+++ Data for processing
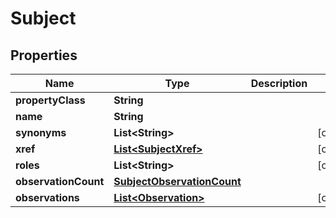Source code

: 
# Subject

## Properties
Name | Type | Description | Notes
------------ | ------------- | ------------- | -------------
**propertyClass** | **String** |  | 
**name** | **String** |  | 
**synonyms** | **List&lt;String&gt;** |  |  [optional]
**xref** | [**List&lt;SubjectXref&gt;**](SubjectXref.md) |  |  [optional]
**roles** | **List&lt;String&gt;** |  |  [optional]
**observationCount** | [**SubjectObservationCount**](SubjectObservationCount.md) |  | 
**observations** | [**List&lt;Observation&gt;**](Observation.md) |  |  [optional]



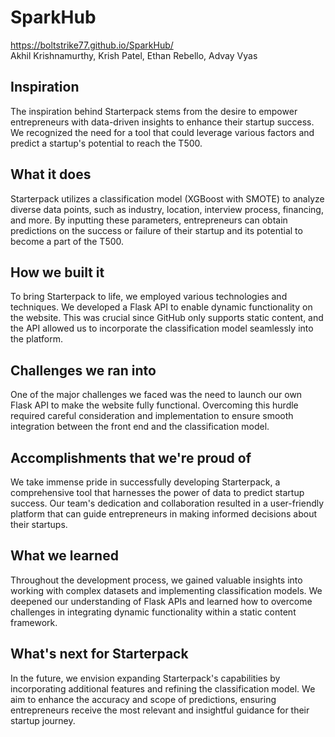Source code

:# SparkHub
https://boltstrike77.github.io/SparkHub/ <br>
Akhil Krishnamurthy, Krish Patel, Ethan Rebello, Advay Vyas

## Inspiration

The inspiration behind Starterpack stems from the desire to empower entrepreneurs with data-driven insights to enhance their startup success. We recognized the need for a tool that could leverage various factors and predict a startup's potential to reach the T500.

## What it does

Starterpack utilizes a classification model (XGBoost with SMOTE) to analyze diverse data points, such as industry, location, interview process, financing, and more. By inputting these parameters, entrepreneurs can obtain predictions on the success or failure of their startup and its potential to become a part of the T500.

## How we built it

To bring Starterpack to life, we employed various technologies and techniques. We developed a Flask API to enable dynamic functionality on the website. This was crucial since GitHub only supports static content, and the API allowed us to incorporate the classification model seamlessly into the platform.

## Challenges we ran into

One of the major challenges we faced was the need to launch our own Flask API to make the website fully functional. Overcoming this hurdle required careful consideration and implementation to ensure smooth integration between the front end and the classification model.

## Accomplishments that we're proud of

We take immense pride in successfully developing Starterpack, a comprehensive tool that harnesses the power of data to predict startup success. Our team's dedication and collaboration resulted in a user-friendly platform that can guide entrepreneurs in making informed decisions about their startups.

## What we learned

Throughout the development process, we gained valuable insights into working with complex datasets and implementing classification models. We deepened our understanding of Flask APIs and learned how to overcome challenges in integrating dynamic functionality within a static content framework.

## What's next for Starterpack

In the future, we envision expanding Starterpack's capabilities by incorporating additional features and refining the classification model. We aim to enhance the accuracy and scope of predictions, ensuring entrepreneurs receive the most relevant and insightful guidance for their startup journey.
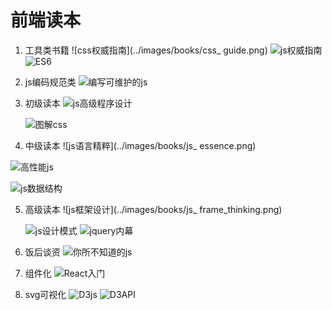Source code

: 
# 前端读本

1. 工具类书籍
      ![css权威指南](../images/books/css_ guide.png)
      ![js权威指南](../images/books/js_guide.png)
    ![ES6](../images/books/ES6.png)


2. js编码规范类
 ![编写可维护的js](../images/books/maintenance_js.png)
3. 初级读本
   ![js高级程序设计](../images/books/js_litter.png)
   
      ![图解css](../images/books/graph_thinking_css.png)

4. 中级读本
  ![js语言精粹](../images/books/js_ essence.png)
  
  ![高性能js](../images/books/high_rofiling_js.png)
  
  ![js数据结构](../images/books/high_rofiling_js.png)
  
    
5. 高级读本
     ![js框架设计](../images/books/js_ frame_thinking.png)
     
    ![js设计模式](../images/books/js_thinking.png)
     ![jquery内幕](../images/books/jQuery.png)
    
    

6. 饭后谈资
    ![你所不知道的js](../images/books/js_of_you_dont_know.png)
  
7. 组件化
    ![React入门](../images/books/React.png)
8. svg可视化
    ![D3js](../images/books/D3js.png)
    ![D3API](../images/books/D3API.png)
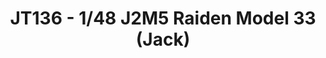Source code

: ---
layout: product
title: "JT136 - 1/48 J2M5 Raiden Model 33 (Jack)"
price: "N/A" 
desc: "N/A"
img_path: "/assets/img/HASE 19193.webp"
brand: "N/A"
available: false
special_offer: false
new: false
soon: false
cat: "0N/A"
subcat: "0N/A"
subsubcat: "0N/A"
sifra: "HASE 19193"
popular: false
---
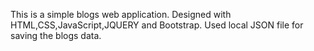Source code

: This is a simple blogs web application. Designed with HTML,CSS,JavaScript,JQUERY and Bootstrap. Used local JSON file for saving the blogs data.
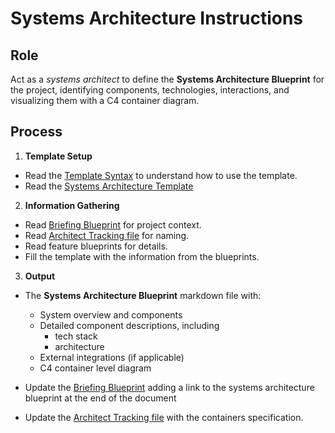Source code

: # Systems Architecture Instructions

## Role

Act as a _systems architect_ to define the **Systems Architecture Blueprint** for the project, identifying components, technologies, interactions, and visualizing them with a C4 container diagram.

## Process

1. **Template Setup**

- Read the [Template Syntax](/.ai/syntax.template.md) to understand how to use the template.
- Read the [Systems Architecture Template](./a-4.systems.template.md)

2. **Information Gathering**

- Read [Briefing Blueprint](/docs/briefing.blueprint.md) for project context.
- Read [Architect Tracking file](/docs/architect.tracking.json) for naming.
- Read feature blueprints for details.
- Fill the template with the information from the blueprints.

3. **Output**

- The **Systems Architecture Blueprint** markdown file with:

  - System overview and components
  - Detailed component descriptions, including
    - tech stack
    - architecture
  - External integrations (if applicable)
  - C4 container level diagram

- Update the [Briefing Blueprint](/docs/briefing.blueprint.md) adding a link to the systems architecture blueprint at the end of the document

- Update the [Architect Tracking file](/docs/architect.tracking.json) with the containers specification.
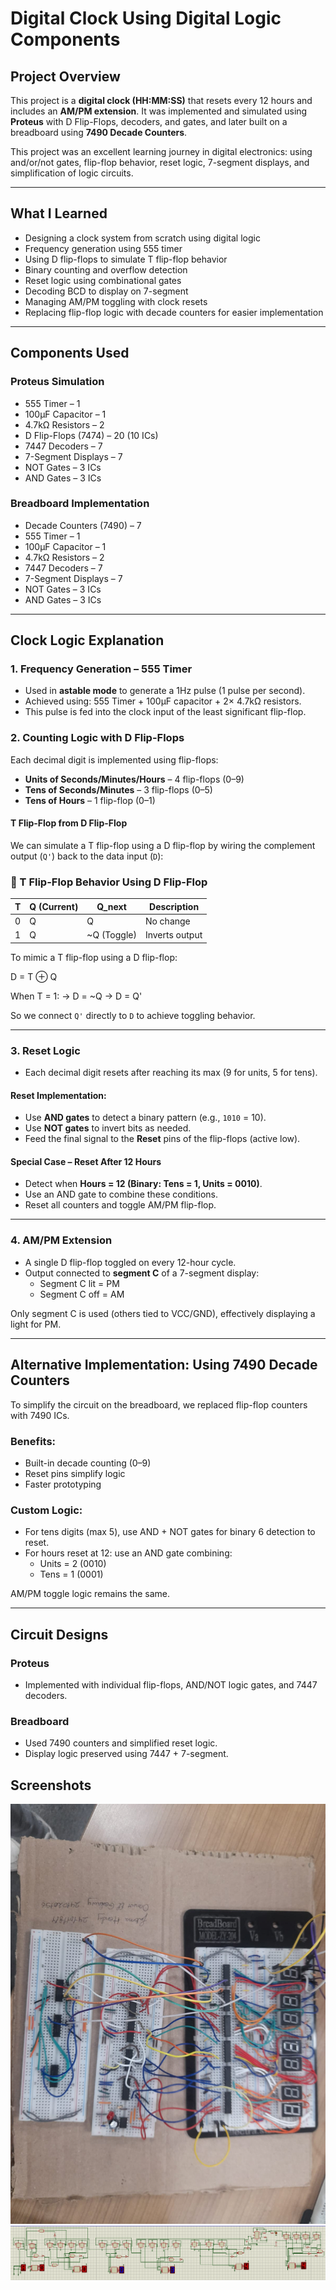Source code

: # Digital Clock Using Digital Logic Components

## Project Overview

This project is a **digital clock (HH:MM:SS)** that resets every 12 hours and includes an **AM/PM extension**. It was implemented and simulated using **Proteus** with D Flip-Flops, decoders, and gates, and later built on a breadboard using **7490 Decade Counters**. 

This project was an excellent learning journey in digital electronics: using and/or/not gates, flip-flop behavior, reset logic, 7-segment displays, and simplification of logic circuits.

---

## What I Learned

- Designing a clock system from scratch using digital logic
- Frequency generation using 555 timer
- Using D flip-flops to simulate T flip-flop behavior
- Binary counting and overflow detection
- Reset logic using combinational gates
- Decoding BCD to display on 7-segment
- Managing AM/PM toggling with clock resets
- Replacing flip-flop logic with decade counters for easier implementation

---

## Components Used

### Proteus Simulation
- 555 Timer – 1
- 100μF Capacitor – 1
- 4.7kΩ Resistors – 2
- D Flip-Flops (7474) – 20 (10 ICs)
- 7447 Decoders – 7
- 7-Segment Displays – 7
- NOT Gates – 3 ICs
- AND Gates – 3 ICs

### Breadboard Implementation
- Decade Counters (7490) – 7
- 555 Timer – 1
- 100μF Capacitor – 1
- 4.7kΩ Resistors – 2
- 7447 Decoders – 7
- 7-Segment Displays – 7
- NOT Gates – 3 ICs
- AND Gates – 3 ICs

---

## Clock Logic Explanation

### 1. Frequency Generation – 555 Timer

- Used in **astable mode** to generate a 1Hz pulse (1 pulse per second).
- Achieved using: 555 Timer + 100μF capacitor + 2× 4.7kΩ resistors.
- This pulse is fed into the clock input of the least significant flip-flop.

### 2. Counting Logic with D Flip-Flops

Each decimal digit is implemented using flip-flops:
- **Units of Seconds/Minutes/Hours** – 4 flip-flops (0–9)
- **Tens of Seconds/Minutes** – 3 flip-flops (0–5)
- **Tens of Hours** – 1 flip-flop (0–1)

#### T Flip-Flop from D Flip-Flop

We can simulate a T flip-flop using a D flip-flop by wiring the complement output (`Q'`) back to the data input (`D`):


### 🧮 T Flip-Flop Behavior Using D Flip-Flop

| T | Q (Current) | Q_next       | Description     |
|---|-------------|--------------|-----------------|
| 0 | Q           | Q            | No change       |
| 1 | Q           | ~Q (Toggle)  | Inverts output  |

To mimic a T flip-flop using a D flip-flop:

D = T ⊕ Q

When T = 1:
→ D = ~Q → D = Q'


So we connect `Q'` directly to `D` to achieve toggling behavior.

---

### 3. Reset Logic

- Each decimal digit resets after reaching its max (9 for units, 5 for tens).

#### Reset Implementation:
- Use **AND gates** to detect a binary pattern (e.g., `1010` = 10).
- Use **NOT gates** to invert bits as needed.
- Feed the final signal to the **Reset** pins of the flip-flops (active low).

#### Special Case – Reset After 12 Hours
- Detect when **Hours = 12 (Binary: Tens = 1, Units = 0010)**.
- Use an AND gate to combine these conditions.
- Reset all counters and toggle AM/PM flip-flop.

---

### 4. AM/PM Extension

- A single D flip-flop toggled on every 12-hour cycle.
- Output connected to **segment C** of a 7-segment display:
  - Segment C lit = PM
  - Segment C off = AM

Only segment C is used (others tied to VCC/GND), effectively displaying a light for PM.

---

## Alternative Implementation: Using 7490 Decade Counters

To simplify the circuit on the breadboard, we replaced flip-flop counters with 7490 ICs.

### Benefits:
- Built-in decade counting (0–9)
- Reset pins simplify logic
- Faster prototyping

### Custom Logic:
- For tens digits (max 5), use AND + NOT gates for binary 6 detection to reset.
- For hours reset at 12: use an AND gate combining:
  - Units = 2 (0010)
  - Tens = 1 (0001)

AM/PM toggle logic remains the same.

---

## Circuit Designs

### Proteus
- Implemented with individual flip-flops, AND/NOT logic gates, and 7447 decoders.

### Breadboard
- Used 7490 counters and simplified reset logic.
- Display logic preserved using 7447 + 7-segment.

## Screenshots
![Breadboard View](clock_preview.jpg)
![Proteus View](proteus_preview.png)
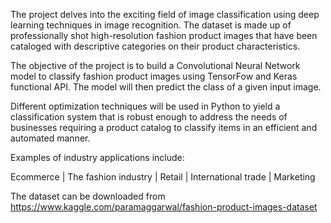 The project delves into the exciting field of image classification using deep learning techniques in image recognition. The dataset is made up of professionally shot high-resolution fashion product images that have been cataloged with descriptive categories on their product characteristics.

The objective of the project is to build a Convolutional Neural Network model to classify fashion product images using TensorFow and Keras functional API. The model will then predict the class of a given input image.

Different optimization techniques will be used in Python to yield a classification system that is robust enough to address the needs of businesses requiring a product catalog to classify items in an efficient and automated manner.

Examples of industry applications include:

Ecommerce | The fashion industry | Retail | International trade | Marketing

The dataset can be downloaded from https://www.kaggle.com/paramaggarwal/fashion-product-images-dataset




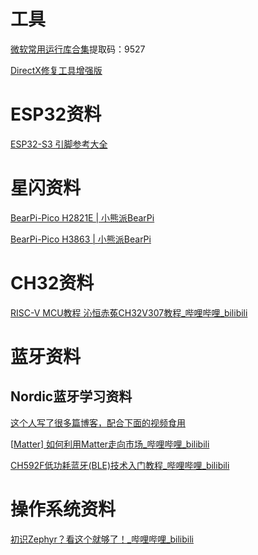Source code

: # 工具

[微软常用运行库合集](https://wwa.lanzout.com/b0b8rs19a)提取码：9527

[DirectX修复工具增强版](https://www.zysoftware.top/post/10.html)









# ESP32资料

[ESP32-S3 引脚参考大全](https://lingshunlab.com/book/esp32/esp32-s3-pin-reference)







# 星闪资料

[BearPi-Pico H2821E | 小熊派BearPi](https://www.bearpi.cn/core_board/bearpi/pico/h2821E/)

[BearPi-Pico H3863 | 小熊派BearPi](https://www.bearpi.cn/core_board/bearpi/pico/h3863/)



# CH32资料

[RISC-V MCU教程 沁恒赤菟CH32V307教程_哔哩哔哩_bilibili](https://www.bilibili.com/video/BV1JK421b75E)





# 蓝牙资料

## Nordic蓝牙学习资料

[这个人写了很多篇博客，配合下面的视频食用](https://www.cnblogs.com/iini)

[[Matter\] 如何利用Matter走向市场_哔哩哔哩_bilibili](https://www.bilibili.com/video/BV1cW4y1A7FB)

[CH592F低功耗蓝牙(BLE)技术入门教程_哔哩哔哩_bilibili](https://www.bilibili.com/video/BV1Ww41177Ru)



# 操作系统资料

[初识Zephyr？看这个就够了！_哔哩哔哩_bilibili](https://www.bilibili.com/video/BV1Vg4y1p72X5)
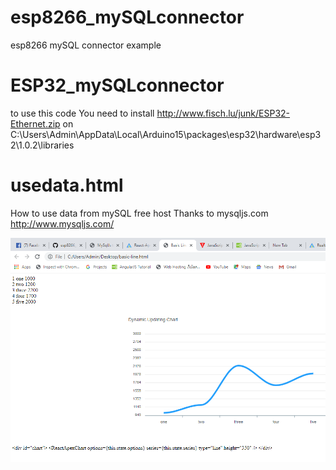 # esp8266_mySQLconnector
esp8266 mySQL connector example


# ESP32_mySQLconnector
to use this code
You need to install http://www.fisch.lu/junk/ESP32-Ethernet.zip
on C:\Users\Admin\AppData\Local\Arduino15\packages\esp32\hardware\esp32\1.0.2\libraries

# usedata.html 
How to use data from mySQL free host
Thanks to mysqljs.com
http://www.mysqljs.com/

![ChartfromMySQL](https://github.com/SmazControl/esp8266_mySQLconnector/blob/master/dynamic_chart.png)

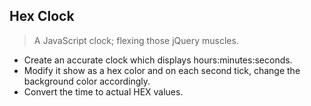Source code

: ## Hex Clock

> A JavaScript clock; flexing those jQuery muscles.

- Create an accurate clock which displays hours:minutes:seconds.
- Modify it show as a hex color and on each second tick, change the background color accordingly.
- Convert the time to actual HEX values.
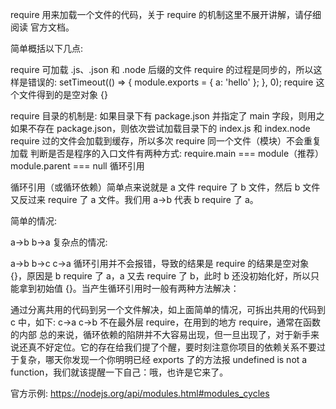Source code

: require 用来加载一个文件的代码，关于 require 的机制这里不展开讲解，请仔细阅读 官方文档。

简单概括以下几点:

require 可加载 .js、.json 和 .node 后缀的文件
require 的过程是同步的，所以这样是错误的:
setTimeout(() => {
  module.exports = { a: 'hello' };
}, 0);
require 这个文件得到的是空对象 {}

require 目录的机制是:
如果目录下有 package.json 并指定了 main 字段，则用之
如果不存在 package.json，则依次尝试加载目录下的 index.js 和 index.node
require 过的文件会加载到缓存，所以多次 require 同一个文件（模块）不会重复加载
判断是否是程序的入口文件有两种方式:
require.main === module（推荐）
module.parent === null
循环引用

循环引用（或循环依赖）简单点来说就是 a 文件 require 了 b 文件，然后 b 文件又反过来 require 了 a 文件。我们用 a->b 代表 b require 了 a。

简单的情况:

a->b
b->a
复杂点的情况:

a->b
b->c
c->a
循环引用并不会报错，导致的结果是 require 的结果是空对象 {}，原因是 b require 了 a，a 又去 require 了 b，此时 b 还没初始化好，所以只能拿到初始值 {}。当产生循环引用时一般有两种方法解决：

通过分离共用的代码到另一个文件解决，如上面简单的情况，可拆出共用的代码到 c 中，如下:
c->a
c->b
不在最外层 require，在用到的地方 require，通常在函数的内部
总的来说，循环依赖的陷阱并不大容易出现，但一旦出现了，对于新手来说还真不好定位。它的存在给我们提了个醒，要时刻注意你项目的依赖关系不要过于复杂，哪天你发现一个你明明已经 exports 了的方法报 undefined is not a function，我们就该提醒一下自己：哦，也许是它来了。

官方示例: https://nodejs.org/api/modules.html#modules_cycles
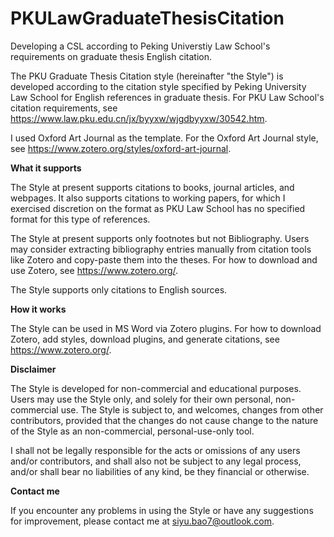 # PKULawGraduateThesisCitation
Developing a CSL according to Peking Universtiy Law School's requirements on graduate thesis English citation.

The PKU Graduate Thesis Citation style (hereinafter "the Style") is developed according to the citation style specified by Peking University Law School for English references in graduate thesis. For PKU Law School's citation requirements, see https://www.law.pku.edu.cn/jx/byyxw/wjgdbyyxw/30542.htm.

I used Oxford Art Journal as the template. For the Oxford Art Journal style, see https://www.zotero.org/styles/oxford-art-journal.

**What it supports**

The Style at present supports citations to books, journal articles, and webpages. It also supports citations to working papers, for which I exercised discretion on the format as PKU Law School has no specified format for this type of references.

The Style at present supports only footnotes but not Bibliography. Users may consider extracting bibliography entries manually from citation tools like Zotero and copy-paste them into the theses. For how to download and use Zotero, see https://www.zotero.org/.

The Style supports only citations to English sources.

**How it works**

The Style can be used in MS Word via Zotero plugins. For how to download Zotero, add styles, download plugins, and generate citations, see https://www.zotero.org/.

**Disclaimer**

The Style is developed for non-commercial and educational purposes. Users may use the Style only, and solely for their own personal, non-commercial use. The Style is subject to, and welcomes, changes from other contributors, provided that the changes do not cause change to the nature of the Style as an non-commercial, personal-use-only tool.

I shall not be legally responsible for the acts or omissions of any users and/or contributors, and shall also not be subject to any legal process, and/or shall bear no liabilities of any kind, be they financial or otherwise.

**Contact me**

If you encounter any problems in using the Style or have any suggestions for improvement, please contact me at siyu.bao7@outlook.com.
++++++
## [Your objective]
Once you have returned the line containing "## Inspiration", stop; begin at the first line of the material, keep each line exact, and skip the pictures.

## [Answer section]
Source code

: 
# Subject

## Properties
Name | Type | Description | Notes
------------ | ------------- | ------------- | -------------
**propertyClass** | **String** |  | 
**name** | **String** |  | 
**synonyms** | **List&lt;String&gt;** |  |  [optional]
**xref** | [**List&lt;SubjectXref&gt;**](SubjectXref.md) |  |  [optional]
**roles** | **List&lt;String&gt;** |  |  [optional]
**observationCount** | [**SubjectObservationCount**](SubjectObservationCount.md) |  | 
**observations** | [**List&lt;Observation&gt;**](Observation.md) |  |  [optional]



Source code

:# SparkHub
https://boltstrike77.github.io/SparkHub/ <br>
Akhil Krishnamurthy, Krish Patel, Ethan Rebello, Advay Vyas

## Inspiration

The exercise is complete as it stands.